Kondisi Terkini Manila Jelang Lockdown Virus Korona, Logistik untuk WNI Aman

Anton Suhartono, Antara ยท Sabtu, 14 Maret 2020 - 16:40:00 WIB
Kondisi Terkini Manila Jelang Lockdown Virus Korona, Logistik untuk WNI Aman
Petugas pemadam kebakaran menyemprotkan disinfektan di jalanan Manila menjelang lockdown (Foto: AFP)

JAKARTA, iNews.id - Pemerintah Filipina akan mengisolasi atau melakukan lockdown terhadap Metro Manila mulai Minggu (15/3/2020) sampai 30 hari mendatang, sebagai upaya mencegah penyebaran virus korona. Sekitar 13 juta warga dan pendatang asing akan terdampak kebijakan ini.

Pelaksana Fungsi Hubungan Masyarakat dan Media Kedutaan Besar Republik Indonesia (KBRI) Manila, Agus Buana, mengatakan kondisi Manila masih normal. Aktivitas warga berjalan seperti biasa.

"Sejauh ini aktivitas masih normal dan toko-toko masih buka seperti biasa," kata Agus, Sabtu (14/3/2020).

Dia menegaskan, logistik bagi WNI aman selama masa lockdown.

KBRI Manila mencatat, hingga April 2019 jumlah WNI di Filipina sebanyak 1.683 orang dan 1.100 di antaranya berada di Kota Manila.

"Umumnya mereka ekspatriat serta mahasiswa," tuturnya.

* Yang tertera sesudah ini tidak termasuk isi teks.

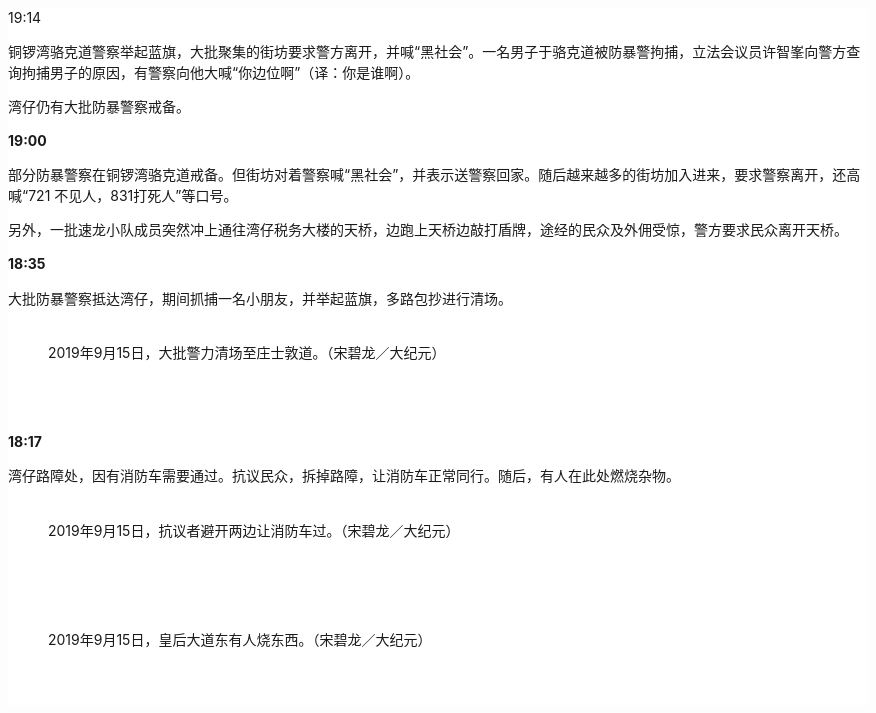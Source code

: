   19:14
 </strong>
</p>
<p>
 铜锣湾骆克道警察举起蓝旗，大批聚集的街坊要求警方离开，并喊“黑社会”。一名男子于骆克道被防暴警拘捕，立法会议员许智峯向警方查询拘捕男子的原因，有警察向他大喊“你边位啊”（译：你是谁啊）。
</p>
<p>
 湾仔仍有大批防暴警察戒备。
</p>
<p>
 <strong>
  19:00
 </strong>
</p>
<p>
 部分防暴警察在铜锣湾骆克道戒备。但街坊对着警察喊“黑社会”，并表示送警察回家。随后越来越多的街坊加入进来，要求警察离开，还高喊“721 不见人，831打死人”等口号。
</p>
<p>
 另外，一批速龙小队成员突然冲上通往湾仔税务大楼的天桥，边跑上天桥边敲打盾牌，途经的民众及外佣受惊，警方要求民众离开天桥。
</p>
<p>
 <strong>
  18:35
 </strong>
</p>
<p>
 大批防暴警察抵达湾仔，期间抓捕一名小朋友，并举起蓝旗，多路包抄进行清场。
</p>
<figure class="wp-caption aligncenter" id="attachment_11523145" style="width: 600px">
 <ok href="http://i.epochtimes.com/assets/uploads/2019/09/1909150655202188.jpg">
  <img alt="" class="wp-image-11523145 size-large" src="http://i.epochtimes.com/assets/uploads/2019/09/1909150655202188-600x399.jpg"/>
 </ok>
 <br/><figcaption class="wp-caption-text">
  2019年9月15日，大批警力清场至庄士敦道。（宋碧龙／大纪元）
 </figcaption><br/>
</figure><br/>
<p>
 <strong>
  18:17
 </strong>
</p>
<p>
 湾仔路障处，因有消防车需要通过。抗议民众，拆掉路障，让消防车正常同行。随后，有人在此处燃烧杂物。
</p>
<figure class="wp-caption aligncenter" id="attachment_11523142" style="width: 600px">
 <ok href="http://i.epochtimes.com/assets/uploads/2019/09/1909150655082188.jpg">
  <img alt="" class="wp-image-11523142 size-large" src="http://i.epochtimes.com/assets/uploads/2019/09/1909150655082188-600x399.jpg"/>
 </ok>
 <br/><figcaption class="wp-caption-text">
  2019年9月15日，抗议者避开两边让消防车过。（宋碧龙／大纪元）
 </figcaption><br/>
</figure><br/>
<figure class="wp-caption aligncenter" id="attachment_11523138" style="width: 600px">
 <ok href="http://i.epochtimes.com/assets/uploads/2019/09/1909150657472188.jpg">
  <img alt="" class="size-large wp-image-11523138" src="http://i.epochtimes.com/assets/uploads/2019/09/1909150657472188-600x399.jpg" title=""/>
 </ok>
 <br/><figcaption class="wp-caption-text">
  2019年9月15日，皇后大道东有人烧东西。（宋碧龙／大纪元）
 </figcaption><br/>
</figure><br/>
<figure class="wp-caption aligncenter" id="attachment_11523140" style="width: 600px">
 <ok href="http://i.epochtimes.com/assets/uploads/2019/09/1909150655162188.jpg">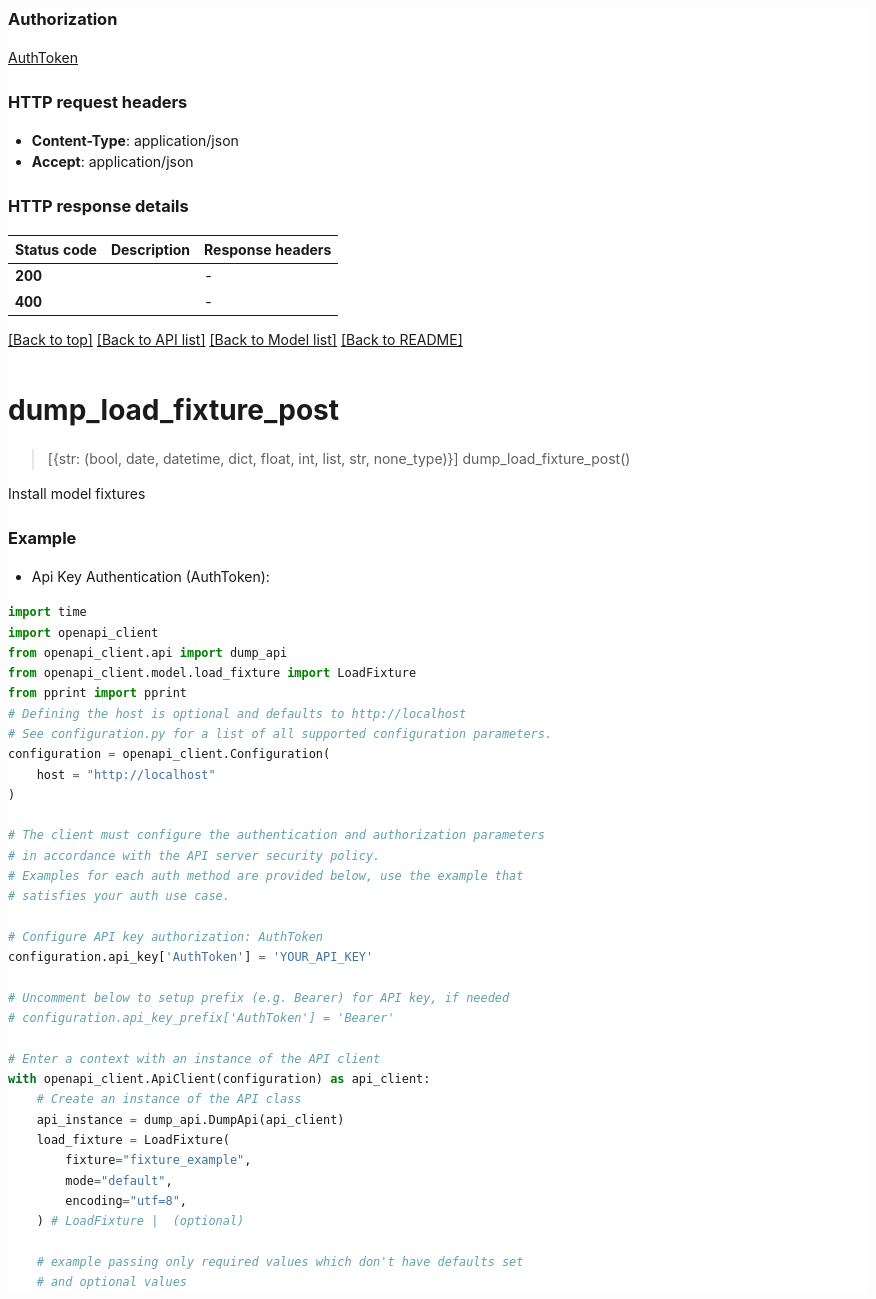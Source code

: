 ### Authorization

[AuthToken](../README.md#AuthToken)

### HTTP request headers

 - **Content-Type**: application/json
 - **Accept**: application/json


### HTTP response details

| Status code | Description | Response headers |
|-------------|-------------|------------------|
**200** |  |  -  |
**400** |  |  -  |

[[Back to top]](#) [[Back to API list]](../README.md#documentation-for-api-endpoints) [[Back to Model list]](../README.md#documentation-for-models) [[Back to README]](../README.md)

# **dump_load_fixture_post**
> [{str: (bool, date, datetime, dict, float, int, list, str, none_type)}] dump_load_fixture_post()



Install model fixtures

### Example

* Api Key Authentication (AuthToken):

```python
import time
import openapi_client
from openapi_client.api import dump_api
from openapi_client.model.load_fixture import LoadFixture
from pprint import pprint
# Defining the host is optional and defaults to http://localhost
# See configuration.py for a list of all supported configuration parameters.
configuration = openapi_client.Configuration(
    host = "http://localhost"
)

# The client must configure the authentication and authorization parameters
# in accordance with the API server security policy.
# Examples for each auth method are provided below, use the example that
# satisfies your auth use case.

# Configure API key authorization: AuthToken
configuration.api_key['AuthToken'] = 'YOUR_API_KEY'

# Uncomment below to setup prefix (e.g. Bearer) for API key, if needed
# configuration.api_key_prefix['AuthToken'] = 'Bearer'

# Enter a context with an instance of the API client
with openapi_client.ApiClient(configuration) as api_client:
    # Create an instance of the API class
    api_instance = dump_api.DumpApi(api_client)
    load_fixture = LoadFixture(
        fixture="fixture_example",
        mode="default",
        encoding="utf=8",
    ) # LoadFixture |  (optional)

    # example passing only required values which don't have defaults set
    # and optional values
```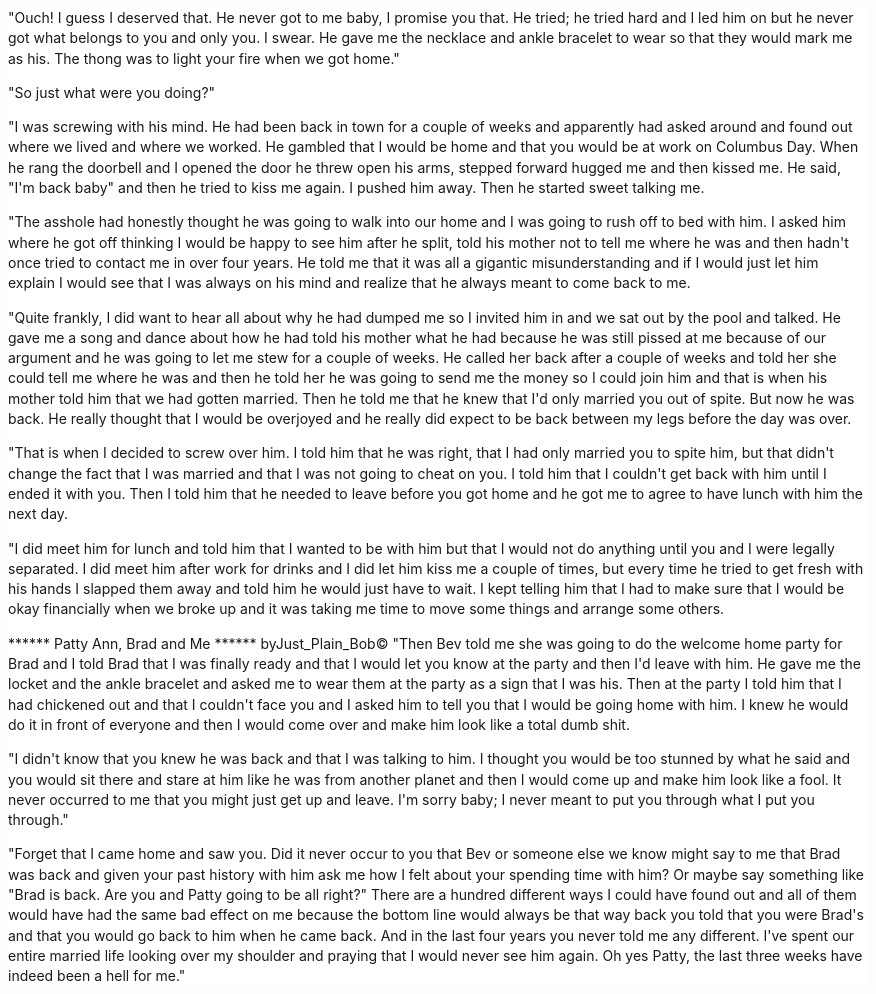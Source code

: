  "Ouch! I guess I deserved that. He never got to me baby, I promise you that. He tried; he tried hard and I led him on but he never got what belongs to you and only you. I swear. He gave me the necklace and ankle bracelet to wear so that they would mark me as his. The thong was to light your fire when we got home." 

 "So just what were you doing?" 

 "I was screwing with his mind. He had been back in town for a couple of weeks and apparently had asked around and found out where we lived and where we worked. He gambled that I would be home and that you would be at work on Columbus Day. When he rang the doorbell and I opened the door he threw open his arms, stepped forward hugged me and then kissed me. He said, "I'm back baby" and then he tried to kiss me again. I pushed him away. Then he started sweet talking me. 

 "The asshole had honestly thought he was going to walk into our home and I was going to rush off to bed with him. I asked him where he got off thinking I would be happy to see him after he split, told his mother not to tell me where he was and then hadn't once tried to contact me in over four years. He told me that it was all a gigantic misunderstanding and if I would just let him explain I would see that I was always on his mind and realize that he always meant to come back to me. 

 "Quite frankly, I did want to hear all about why he had dumped me so I invited him in and we sat out by the pool and talked. He gave me a song and dance about how he had told his mother what he had because he was still pissed at me because of our argument and he was going to let me stew for a couple of weeks. He called her back after a couple of weeks and told her she could tell me where he was and then he told her he was going to send me the money so I could join him and that is when his mother told him that we had gotten married. Then he told me that he knew that I'd only married you out of spite. But now he was back. He really thought that I would be overjoyed and he really did expect to be back between my legs before the day was over. 

 "That is when I decided to screw over him. I told him that he was right, that I had only married you to spite him, but that didn't change the fact that I was married and that I was not going to cheat on you. I told him that I couldn't get back with him until I ended it with you. Then I told him that he needed to leave before you got home and he got me to agree to have lunch with him the next day. 

 "I did meet him for lunch and told him that I wanted to be with him but that I would not do anything until you and I were legally separated. I did meet him after work for drinks and I did let him kiss me a couple of times, but every time he tried to get fresh with his hands I slapped them away and told him he would just have to wait. I kept telling him that I had to make sure that I would be okay financially when we broke up and it was taking me time to move some things and arrange some others.  

 

 ****** Patty Ann, Brad and Me ****** byJust_Plain_Bob© "Then Bev told me she was going to do the welcome home party for Brad and I told Brad that I was finally ready and that I would let you know at the party and then I'd leave with him. He gave me the locket and the ankle bracelet and asked me to wear them at the party as a sign that I was his. Then at the party I told him that I had chickened out and that I couldn't face you and I asked him to tell you that I would be going home with him. I knew he would do it in front of everyone and then I would come over and make him look like a total dumb shit. 

 "I didn't know that you knew he was back and that I was talking to him. I thought you would be too stunned by what he said and you would sit there and stare at him like he was from another planet and then I would come up and make him look like a fool. It never occurred to me that you might just get up and leave. I'm sorry baby; I never meant to put you through what I put you through." 

 "Forget that I came home and saw you. Did it never occur to you that Bev or someone else we know might say to me that Brad was back and given your past history with him ask me how I felt about your spending time with him? Or maybe say something like "Brad is back. Are you and Patty going to be all right?" There are a hundred different ways I could have found out and all of them would have had the same bad effect on me because the bottom line would always be that way back you told that you were Brad's and that you would go back to him when he came back. And in the last four years you never told me any different. I've spent our entire married life looking over my shoulder and praying that I would never see him again. Oh yes Patty, the last three weeks have indeed been a hell for me." 
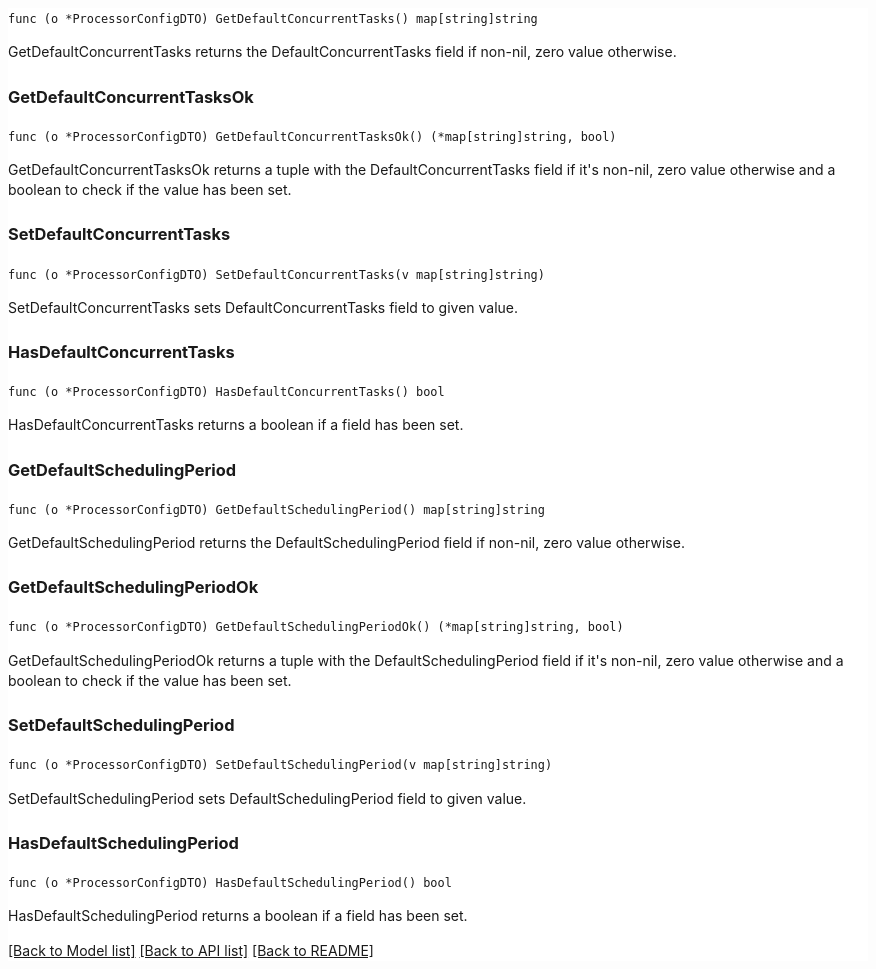 `func (o *ProcessorConfigDTO) GetDefaultConcurrentTasks() map[string]string`

GetDefaultConcurrentTasks returns the DefaultConcurrentTasks field if non-nil, zero value otherwise.

### GetDefaultConcurrentTasksOk

`func (o *ProcessorConfigDTO) GetDefaultConcurrentTasksOk() (*map[string]string, bool)`

GetDefaultConcurrentTasksOk returns a tuple with the DefaultConcurrentTasks field if it's non-nil, zero value otherwise
and a boolean to check if the value has been set.

### SetDefaultConcurrentTasks

`func (o *ProcessorConfigDTO) SetDefaultConcurrentTasks(v map[string]string)`

SetDefaultConcurrentTasks sets DefaultConcurrentTasks field to given value.

### HasDefaultConcurrentTasks

`func (o *ProcessorConfigDTO) HasDefaultConcurrentTasks() bool`

HasDefaultConcurrentTasks returns a boolean if a field has been set.

### GetDefaultSchedulingPeriod

`func (o *ProcessorConfigDTO) GetDefaultSchedulingPeriod() map[string]string`

GetDefaultSchedulingPeriod returns the DefaultSchedulingPeriod field if non-nil, zero value otherwise.

### GetDefaultSchedulingPeriodOk

`func (o *ProcessorConfigDTO) GetDefaultSchedulingPeriodOk() (*map[string]string, bool)`

GetDefaultSchedulingPeriodOk returns a tuple with the DefaultSchedulingPeriod field if it's non-nil, zero value otherwise
and a boolean to check if the value has been set.

### SetDefaultSchedulingPeriod

`func (o *ProcessorConfigDTO) SetDefaultSchedulingPeriod(v map[string]string)`

SetDefaultSchedulingPeriod sets DefaultSchedulingPeriod field to given value.

### HasDefaultSchedulingPeriod

`func (o *ProcessorConfigDTO) HasDefaultSchedulingPeriod() bool`

HasDefaultSchedulingPeriod returns a boolean if a field has been set.


[[Back to Model list]](../README.md#documentation-for-models) [[Back to API list]](../README.md#documentation-for-api-endpoints) [[Back to README]](../README.md)


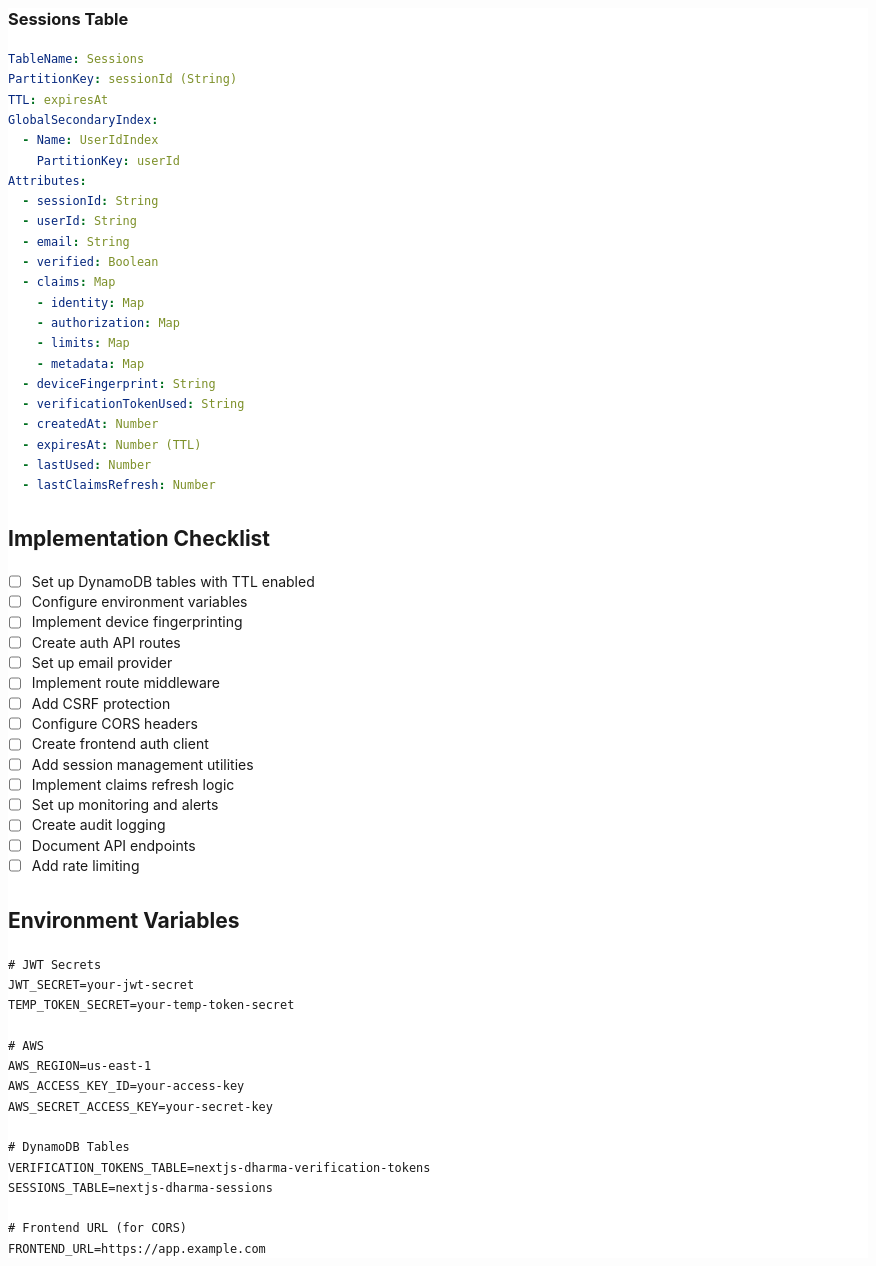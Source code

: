 
### Sessions Table

```yaml
TableName: Sessions
PartitionKey: sessionId (String)
TTL: expiresAt
GlobalSecondaryIndex: 
  - Name: UserIdIndex
    PartitionKey: userId
Attributes:
  - sessionId: String
  - userId: String
  - email: String
  - verified: Boolean
  - claims: Map
    - identity: Map
    - authorization: Map
    - limits: Map
    - metadata: Map
  - deviceFingerprint: String
  - verificationTokenUsed: String
  - createdAt: Number
  - expiresAt: Number (TTL)
  - lastUsed: Number
  - lastClaimsRefresh: Number
```

## Implementation Checklist

- [ ] Set up DynamoDB tables with TTL enabled
- [ ] Configure environment variables
- [ ] Implement device fingerprinting
- [ ] Create auth API routes
- [ ] Set up email provider
- [ ] Implement route middleware
- [ ] Add CSRF protection
- [ ] Configure CORS headers
- [ ] Create frontend auth client
- [ ] Add session management utilities
- [ ] Implement claims refresh logic
- [ ] Set up monitoring and alerts
- [ ] Create audit logging
- [ ] Document API endpoints
- [ ] Add rate limiting

## Environment Variables

```env
# JWT Secrets
JWT_SECRET=your-jwt-secret
TEMP_TOKEN_SECRET=your-temp-token-secret

# AWS
AWS_REGION=us-east-1
AWS_ACCESS_KEY_ID=your-access-key
AWS_SECRET_ACCESS_KEY=your-secret-key

# DynamoDB Tables
VERIFICATION_TOKENS_TABLE=nextjs-dharma-verification-tokens
SESSIONS_TABLE=nextjs-dharma-sessions

# Frontend URL (for CORS)
FRONTEND_URL=https://app.example.com
```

KBRI Manila akan terus berkoordinasi dengan pemerintah setempat dan Kementerian Luar Negeri RI serta menjalin komunikasi dengan WNI guna mengurangi dampak isolasi.

"KBRI Manila tetap beroperasi seperti biasa dengan memperhatikan kewaspadaan ancaman penyebaran Covid-19."

Jumlah pasien positif Covid-19 di Filipina hingga Sabtu mencapai 98 orang setelah ada penambahan 34 kasus hari ini. Delapan penderita di antaranya meninggal, setidaknya lima berada di Manila.

Seperti dijelaskan Presiden Rodrigo Duterte, pembatasan akses ke ibu kota bertujuan mencegah penyebaran virus korona.

"Kami tidak ingin menggunakan istilah itu (isolasi). Tapi itu adalah lockdown (untuk mencegah penyebaran virus korona)," katanya.

Duterte meminta warganya tidak khawatir atau panik. Dia memastikan pemerintah telah bertindak cepat.

"Jangan khawatir karena pemerintah melakukan segala kemungkinan untuk membuatnya terkendali," ujarnya.

Selama isolasi, pergerakan warga akan dibatasi dan dilarang meninggalkan kota kecuali untuk alasan darurat. Warga dari wilayah lain juga dilarang masuk. Hanya mereka yang bisa membuktikan bekerja di Manila diizinkan masuk. Pada siang hari, sekitar 3 juta warga dari provinsi sekitar masuk Manila untuk bekerja.

Selama isolasi, warga negara asing juga dilarang masuk Manila baik darat, laut, maupun udara. Hanya warga negara Filipina dan pemegang visa penduduk tetap serta visa diplomatik yang diizinkan masuk.